Slow Web going
Thomas R. Temin
Recently, the Council for Excellence in Government, a Washington research organization that focuses on all levels of government, surveyed what citizens want from electronic government. According to the council's president, Patricia McGinniss, the ability to view lawmakers' voting records online ranked higher than the ability to renew driver's licenses online.
That's right. Government folks and consultants love to wax rhapsodic about grand-sounding transformational projects and online transactional government. Yet, at least according to one poll, people mostly want plain, League of Women Voters-type information when they tune into the Web. Maybe government is leading where few are following.
Several factors could explain this disconnect between the fondest hopes of chief information officers and the citizens. For one thing, few transactions people could conduct with government are available online. Some estimates put it at 1 percent.
In other words, too few services are available to make online transactions something a typical person thinks about.
Many transactions are too complex to be easily translated into a reliable online interaction with existing technology. For instance, starting a regulated business is an activity that often takes months and many meetings involving many agencies.

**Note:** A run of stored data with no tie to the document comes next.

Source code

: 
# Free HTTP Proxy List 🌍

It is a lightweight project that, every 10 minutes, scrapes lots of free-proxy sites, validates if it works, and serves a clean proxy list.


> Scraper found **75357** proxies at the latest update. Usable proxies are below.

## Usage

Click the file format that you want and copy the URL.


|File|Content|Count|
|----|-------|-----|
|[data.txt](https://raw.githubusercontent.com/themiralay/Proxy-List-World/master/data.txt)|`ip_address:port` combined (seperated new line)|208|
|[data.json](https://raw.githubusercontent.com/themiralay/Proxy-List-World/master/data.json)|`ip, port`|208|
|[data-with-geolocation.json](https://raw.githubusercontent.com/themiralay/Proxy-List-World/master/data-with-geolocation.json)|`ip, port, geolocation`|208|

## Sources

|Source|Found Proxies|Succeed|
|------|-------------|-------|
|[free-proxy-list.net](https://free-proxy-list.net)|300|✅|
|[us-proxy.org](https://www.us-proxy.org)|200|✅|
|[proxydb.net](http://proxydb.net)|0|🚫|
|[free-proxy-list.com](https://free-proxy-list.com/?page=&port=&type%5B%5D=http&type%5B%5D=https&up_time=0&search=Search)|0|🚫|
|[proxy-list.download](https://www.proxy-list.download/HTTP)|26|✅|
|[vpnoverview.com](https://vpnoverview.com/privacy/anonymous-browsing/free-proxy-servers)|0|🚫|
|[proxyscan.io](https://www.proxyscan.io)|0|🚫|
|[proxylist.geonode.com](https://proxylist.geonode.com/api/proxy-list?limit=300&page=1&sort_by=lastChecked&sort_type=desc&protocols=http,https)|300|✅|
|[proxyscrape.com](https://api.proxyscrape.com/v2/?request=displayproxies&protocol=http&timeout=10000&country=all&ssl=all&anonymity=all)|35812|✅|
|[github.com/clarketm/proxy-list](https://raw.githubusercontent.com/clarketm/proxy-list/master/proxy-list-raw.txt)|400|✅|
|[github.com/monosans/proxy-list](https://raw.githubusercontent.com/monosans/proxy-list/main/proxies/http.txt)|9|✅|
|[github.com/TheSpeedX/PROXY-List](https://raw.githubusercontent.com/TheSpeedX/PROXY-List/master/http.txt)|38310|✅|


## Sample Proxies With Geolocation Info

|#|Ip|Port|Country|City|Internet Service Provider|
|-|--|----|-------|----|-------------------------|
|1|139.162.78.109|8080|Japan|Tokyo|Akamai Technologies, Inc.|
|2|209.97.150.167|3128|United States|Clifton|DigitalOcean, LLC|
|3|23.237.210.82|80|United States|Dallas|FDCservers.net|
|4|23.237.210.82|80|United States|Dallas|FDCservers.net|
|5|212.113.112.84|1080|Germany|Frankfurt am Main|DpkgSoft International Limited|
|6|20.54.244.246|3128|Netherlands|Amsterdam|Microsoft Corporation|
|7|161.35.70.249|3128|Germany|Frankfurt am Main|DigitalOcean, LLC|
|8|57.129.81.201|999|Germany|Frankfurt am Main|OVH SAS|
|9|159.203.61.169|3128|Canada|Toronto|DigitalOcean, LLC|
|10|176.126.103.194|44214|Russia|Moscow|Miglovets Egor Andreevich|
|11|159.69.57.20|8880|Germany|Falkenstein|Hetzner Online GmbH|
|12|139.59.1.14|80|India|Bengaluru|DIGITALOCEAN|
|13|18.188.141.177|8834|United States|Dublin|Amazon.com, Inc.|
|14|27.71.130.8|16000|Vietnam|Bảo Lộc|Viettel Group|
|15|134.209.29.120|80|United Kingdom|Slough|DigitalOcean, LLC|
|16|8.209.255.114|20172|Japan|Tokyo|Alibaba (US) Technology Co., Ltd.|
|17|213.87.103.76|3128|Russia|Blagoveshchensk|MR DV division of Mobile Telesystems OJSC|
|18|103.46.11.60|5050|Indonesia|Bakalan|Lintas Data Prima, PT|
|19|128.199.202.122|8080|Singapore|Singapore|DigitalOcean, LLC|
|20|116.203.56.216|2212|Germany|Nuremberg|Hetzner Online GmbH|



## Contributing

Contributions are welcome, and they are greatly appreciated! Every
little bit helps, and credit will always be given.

A third factor is that applications deployed are too difficult, cumbersome or incomplete to generate much enthusiasm. If it is easier to pick up a phone or mail something in, why should someone use an online application?
Tax return filing, as this month's cover story illustrates, is one obvious thing to do online. Nevertheless, tax filing has been slow to yield to online efforts'both at the state and national levels.
Massachusetts' efforts, as associate editor Donna Young reports, are encouraging, in part because the state wants to streamline the online filing process by turning it into a pure Web play. By contrast, other states require a third party to file or let taxpayers merely download forms to mail in.
Perhaps the Bay State, by deploying a better-than-average application, will foster greater demand for online services beyond the tax realm.